# [BRIEF]
Search the records that follow and extract every line containing the string "limits".

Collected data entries
----------------------------------------

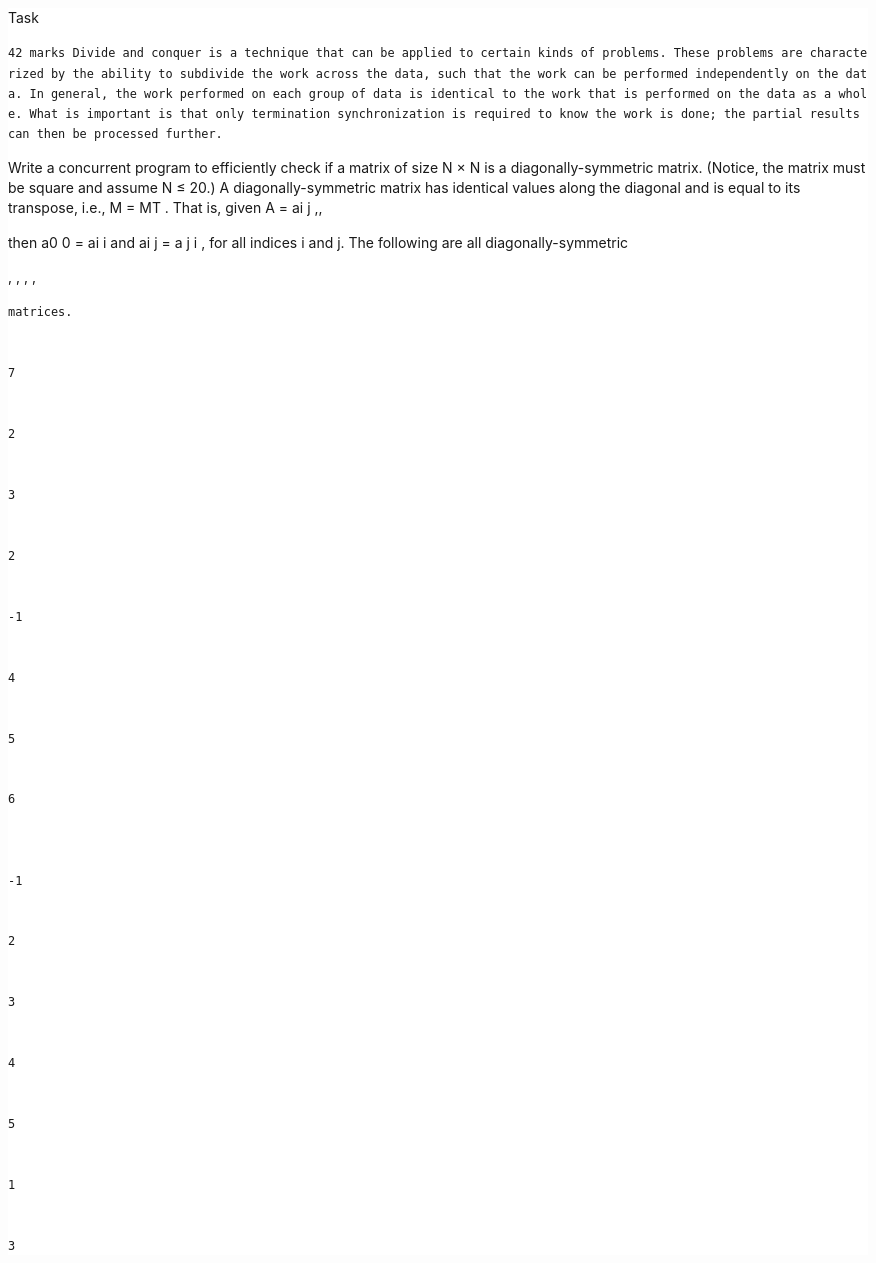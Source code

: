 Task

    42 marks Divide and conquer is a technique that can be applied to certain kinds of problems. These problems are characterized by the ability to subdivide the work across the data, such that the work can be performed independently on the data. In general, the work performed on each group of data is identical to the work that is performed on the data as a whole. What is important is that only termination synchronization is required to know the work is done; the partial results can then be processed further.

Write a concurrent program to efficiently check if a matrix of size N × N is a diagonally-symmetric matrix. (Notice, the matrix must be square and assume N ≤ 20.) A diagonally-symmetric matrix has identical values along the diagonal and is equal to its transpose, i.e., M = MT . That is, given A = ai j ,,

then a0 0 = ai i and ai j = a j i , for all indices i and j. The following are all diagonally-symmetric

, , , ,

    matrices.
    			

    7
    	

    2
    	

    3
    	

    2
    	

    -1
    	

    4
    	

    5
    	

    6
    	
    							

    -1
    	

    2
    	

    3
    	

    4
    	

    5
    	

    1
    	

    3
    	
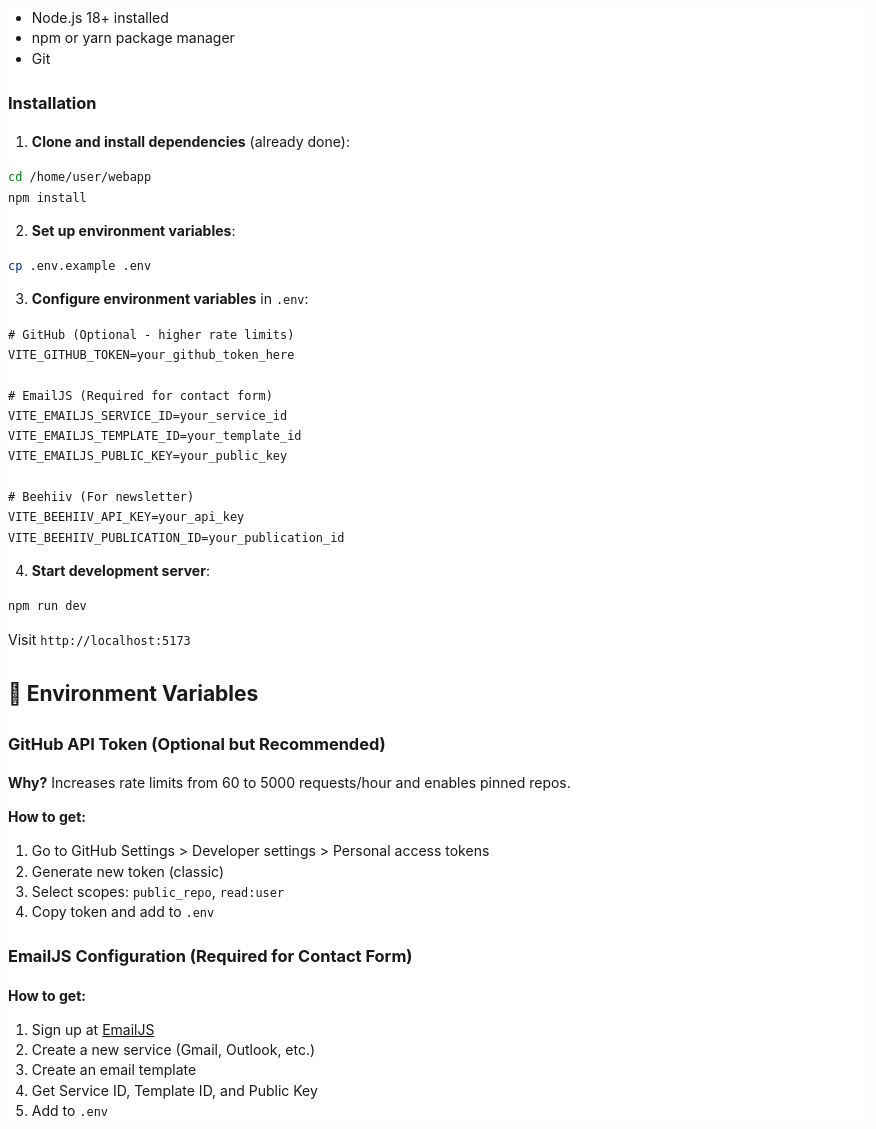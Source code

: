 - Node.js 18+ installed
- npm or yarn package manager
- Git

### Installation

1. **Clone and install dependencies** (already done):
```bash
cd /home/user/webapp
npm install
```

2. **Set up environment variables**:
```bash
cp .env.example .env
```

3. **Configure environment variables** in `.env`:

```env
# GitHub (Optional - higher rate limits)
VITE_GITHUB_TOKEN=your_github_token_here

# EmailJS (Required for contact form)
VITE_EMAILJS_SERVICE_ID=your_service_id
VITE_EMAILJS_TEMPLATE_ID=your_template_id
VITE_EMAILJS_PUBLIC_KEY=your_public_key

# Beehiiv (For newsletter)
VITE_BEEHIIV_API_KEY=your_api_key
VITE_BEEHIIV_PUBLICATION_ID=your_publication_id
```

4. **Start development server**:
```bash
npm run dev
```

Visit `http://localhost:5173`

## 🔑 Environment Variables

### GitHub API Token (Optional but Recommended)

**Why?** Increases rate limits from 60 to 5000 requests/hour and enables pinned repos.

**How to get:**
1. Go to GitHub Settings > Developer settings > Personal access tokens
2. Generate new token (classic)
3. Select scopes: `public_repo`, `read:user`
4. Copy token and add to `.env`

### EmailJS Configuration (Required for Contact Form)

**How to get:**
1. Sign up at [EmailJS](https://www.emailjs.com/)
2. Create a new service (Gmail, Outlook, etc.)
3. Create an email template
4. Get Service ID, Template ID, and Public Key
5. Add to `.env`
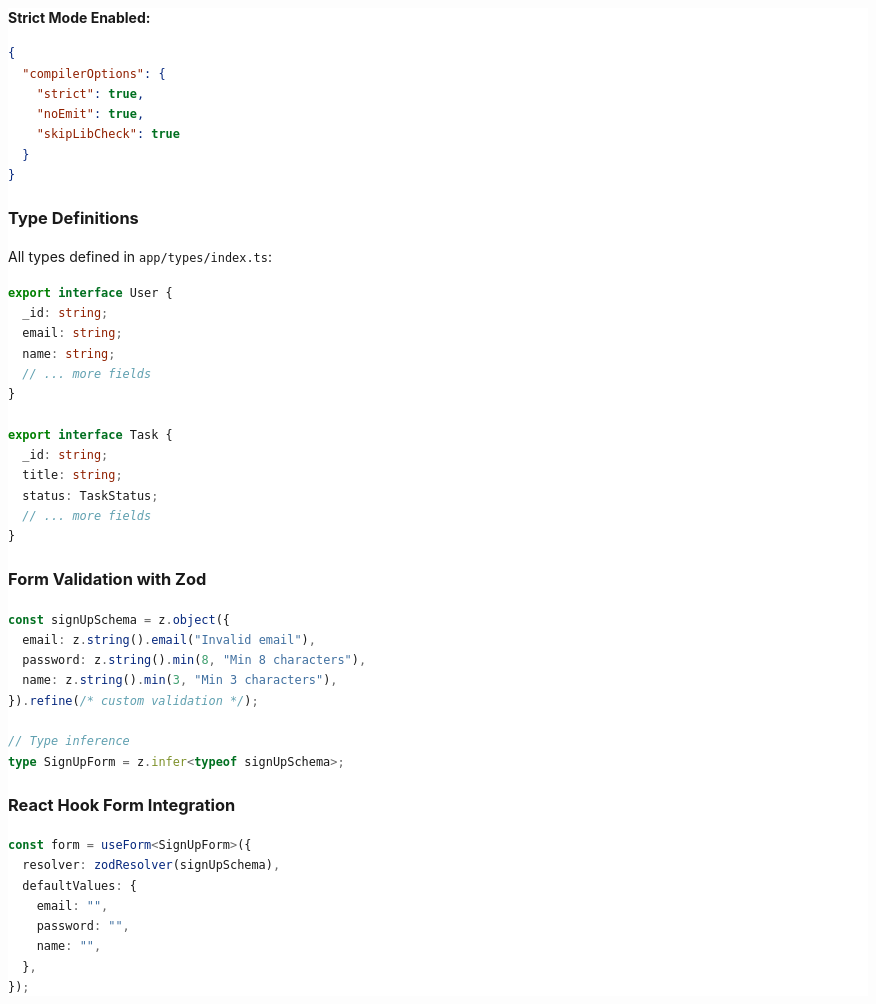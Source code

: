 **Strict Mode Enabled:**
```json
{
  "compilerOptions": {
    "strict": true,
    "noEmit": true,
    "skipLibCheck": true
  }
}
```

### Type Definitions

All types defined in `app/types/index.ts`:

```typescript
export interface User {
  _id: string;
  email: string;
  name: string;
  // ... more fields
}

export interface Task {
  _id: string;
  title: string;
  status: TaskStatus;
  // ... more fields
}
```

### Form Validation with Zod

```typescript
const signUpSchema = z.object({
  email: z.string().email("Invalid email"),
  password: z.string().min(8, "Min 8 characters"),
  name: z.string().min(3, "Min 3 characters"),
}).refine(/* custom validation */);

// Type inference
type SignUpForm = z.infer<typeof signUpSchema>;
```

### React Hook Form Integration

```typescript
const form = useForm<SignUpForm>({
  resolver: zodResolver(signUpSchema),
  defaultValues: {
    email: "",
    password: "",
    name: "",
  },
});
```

----------------------------------------

# [EXPECTED OUTPUT]
# GitHub (Optional - higher rate limits)
**Why?** Increases rate limits from 60 to 5000 requests/hour and enables pinned repos.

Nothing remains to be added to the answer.